La velocità è un tema che si impone con evidenza ed è il motore di un grande cambiamento: l’azienda non è più in grado di sostenere tutte le persone con l’adeguata formazione e prontezza proprio a causa della velocità di trasformazione in cui essa stessa è immersa.
Avere successo in questo contesto accelerato è una responsabilità dell’individuo: ciascuno di noi è messo costantemente di fronte a situazioni sfidanti rispetto alle quali possiamo risultare non aggiornati e incapaci di interagire con tecnologie sempre più innovative. Cito le tecnologie perché si tratta di uno strumento trasversale richiesto in tutti i ruoli in azienda. Non dobbiamo infatti pensare che digitale e tecnologie riguardino solo i tecnici, anzi. La loro forza si manifesta in un modo diverso di fare le cose e in un modo diverso di gestire le aziende e di generare produttività.
Per questo mi sento di suggerire una rigorosa e quotidiana autoanalisi delle competenze necessarie e dei gap che stiamo accumulando, in modo da riuscire sicuramente a cogliere precocemente le mancanze e a poter reagire.

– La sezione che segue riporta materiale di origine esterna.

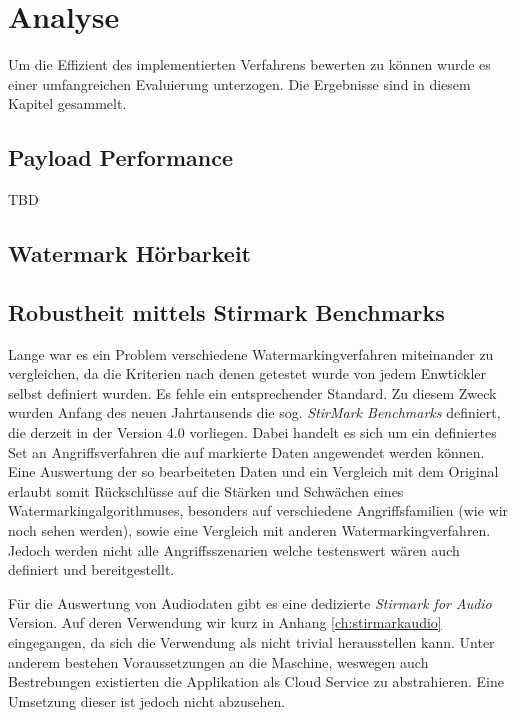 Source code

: \chapter{Analyse}
\label{ch:analyse}

Um die Effizient des implementierten Verfahrens bewerten zu können wurde es einer umfangreichen Evaluierung unterzogen. Die Ergebnisse sind in diesem Kapitel gesammelt. 

\section{Payload Performance}
\label{sec:payloadperformance}

TBD

\section{Watermark Hörbarkeit}

\section{Robustheit mittels Stirmark Benchmarks}

Lange war es ein Problem verschiedene Watermarkingverfahren miteinander zu vergleichen, da die Kriterien nach denen getestet wurde von jedem Enwtickler selbst definiert wurden. Es fehle ein entsprechender Standard. Zu diesem Zweck wurden Anfang des neuen Jahrtausends die sog. \textit{StirMark Benchmarks} definiert\cite{petitcolas2000watermarking}\cite{petitcolas2004stirmark}, die derzeit in der Version 4.0 vorliegen. Dabei handelt es sich um ein definiertes Set an Angriffsverfahren die auf markierte Daten angewendet werden können. Eine Auswertung der so bearbeiteten Daten und ein Vergleich mit dem Original erlaubt somit Rückschlüsse auf die Stärken und Schwächen eines Watermarkingalgorithmuses, besonders auf verschiedene Angriffsfamilien (wie wir noch sehen werden), sowie eine Vergleich mit anderen Watermarkingverfahren. Jedoch werden nicht alle Angriffsszenarien welche testenswert wären auch definiert und bereitgestellt\cite{steinebach2002stirmark}.

Für die Auswertung von Audiodaten gibt es eine dedizierte \textit{Stirmark for Audio} Version\cite{stirmarkforaudio}. Auf deren Verwendung wir kurz in Anhang \ref{ch:stirmarkaudio} eingegangen, da sich die Verwendung als nicht trivial herausstellen kann. Unter anderem bestehen Voraussetzungen an die Maschine, weswegen auch Bestrebungen existierten die Applikation als Cloud Service zu abstrahieren\cite{petitcolas2001public}. Eine Umsetzung dieser ist jedoch nicht abzusehen. 

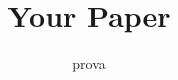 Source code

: \documentclass[newtx, it, fancy, 11pt, hang]{mybook}
\title{Your Paper}
\subtitle{prova}
\institute{Università di Roma Tor Vergata}
\begin{document}
\maketitle
\frontmatter
\tableofcontents
\mainmatter


\nocite{orangeBook,elegantBook}
\printbibliography[heading=bibintoc]
\end{document}
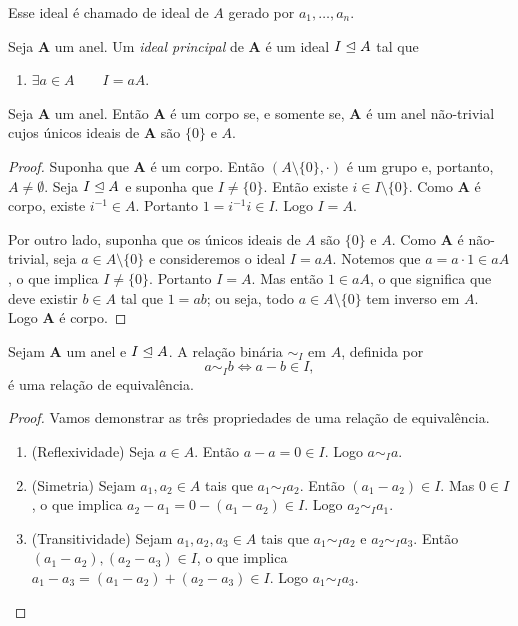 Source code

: 	Esse ideal é chamado de ideal de $A$ gerado por $a_1,\ldots,a_n$.

\begin{defi}
	Seja $\bm A$ um anel. Um \emph{ideal principal} de $\bm A$ é um ideal $I \mathrel{\unlhd} A$ tal que
	\begin{enumerate}
	\item $\exists a \in A \qquad I=aA$.
	\end{enumerate}
\end{defi}

\begin{prop}
\label{pro:corp.sse.ide}
	Seja $\bm A$ um anel. Então $\bm A$ é um corpo se, e somente se, $\bm A$ é um anel não-trivial cujos únicos ideais de $\bm A$ são $\{0\}$ e $A$.
\end{prop}
\begin{proof}
	Suponha que $\bm A$ é um corpo. Então $(A\setminus\{0\},\cdot)$ é um grupo e, portanto, $A \neq \emptyset$. Seja $I \mathrel{\unlhd} A$ e suponha que $I \neq \{0\}$. Então existe $i \in I\setminus\{0\}$. Como $\bm A$ é corpo, existe $i^{-1} \in A$. Portanto $1=i^{-1}i \in I$. Logo $I=A$.

	Por outro lado, suponha que os únicos ideais de $A$ são $\{0\}$ e $A$. Como $\bm A$ é não-trivial, seja $a \in A\setminus\{0\}$ e consideremos o ideal $I=aA$. Notemos que $a=a \cdot 1 \in aA$, o que implica $I \neq \{0\}$. Portanto $I=A$. Mas então $1 \in aA$, o que significa que deve existir $b \in A$ tal que $1=ab$; ou seja, todo $a \in A\setminus\{0\}$ tem inverso em $A$. Logo $\bm A$ é corpo.
\end{proof}

\begin{prop}
	Sejam $\bm A$ um anel e $I \mathrel{\unlhd} A$. A relação binária $\sim_I$ em $A$, definida por
	\begin{equation*}
	a \sim_I b \Leftrightarrow a-b \in I,
	\end{equation*}
é uma relação de equivalência.
\end{prop}
\begin{proof} Vamos demonstrar as três propriedades de uma relação de equivalência.
	\begin{enumerate}
	\item (Reflexividade) Seja $a \in A$. Então $a-a=0 \in I$. Logo $a \sim_I a$.
	\item (Simetria) Sejam $a_1,a_2 \in A$ tais que $a_1 \sim_I a_2$. Então $(a_1-a_2) \in I$. Mas $0 \in I$, o que implica $a_2-a_1 = 0-(a_1-a_2) \in I$. Logo $a_2 \sim_I a_1$.
	\item (Transitividade) Sejam $a_1,a_2,a_3 \in A$ tais que $a_1 \sim_I a_2$ e $a_2 \sim_I a_3$. Então $(a_1-a_2),(a_2-a_3) \in I$, o que implica $a_1-a_3=(a_1-a_2)+(a_2-a_3) \in I$. Logo $a_1 \sim_I a_3$.
	\end{enumerate}
\end{proof}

Di recente abbiamo avviato quattro progetti bellissimi dedicati al reemployement interno, riconoscendo diverse responsabilità e opportunità di crescita a seconda delle funzioni ricoperte all’interno dell’organizzazione aziendale. Ad esempio, le persone che occupano delle posizioni strategiche in azienda devono essere in grado di sostenere una crescita del ruolo ed essere misurate su questo tipo di tensione. Le persone che occupano posti stabili devono garantire una continuità di prestazione e devo valutarle su questo. Diverso il discorso per le persone che occupano funzioni ormai in declino: qui è necessario fermarsi e approfondire lo studio delle loro competenze per capire se possono essere impiegate trasversalmente in altri ruoli in azienda, se possono dare un contributo ed eventualmente in che modo vanno supportate nel riposizionamento interno.
Vi posso garantire che frequentemente la posizione di partenza espressa dalle aziende è quella di chi non sa come impiegare i propri manager. Dopo aver analizzato le competenze manageriali di ciascuno, sfruttando le skills trasversali, più dell’80% delle persone trovano una ricollocazione interna in altri ruoli.
Quando gli esuberi sono determinati dall’headquarter, certamente c’è un piano di uscita con determinati numeri da rispettare e poco margine di manovra; tuttavia, spesso i manager escono dall’azienda perché sono considerati obsoleti e le loro competenze non adeguate ai piani di business.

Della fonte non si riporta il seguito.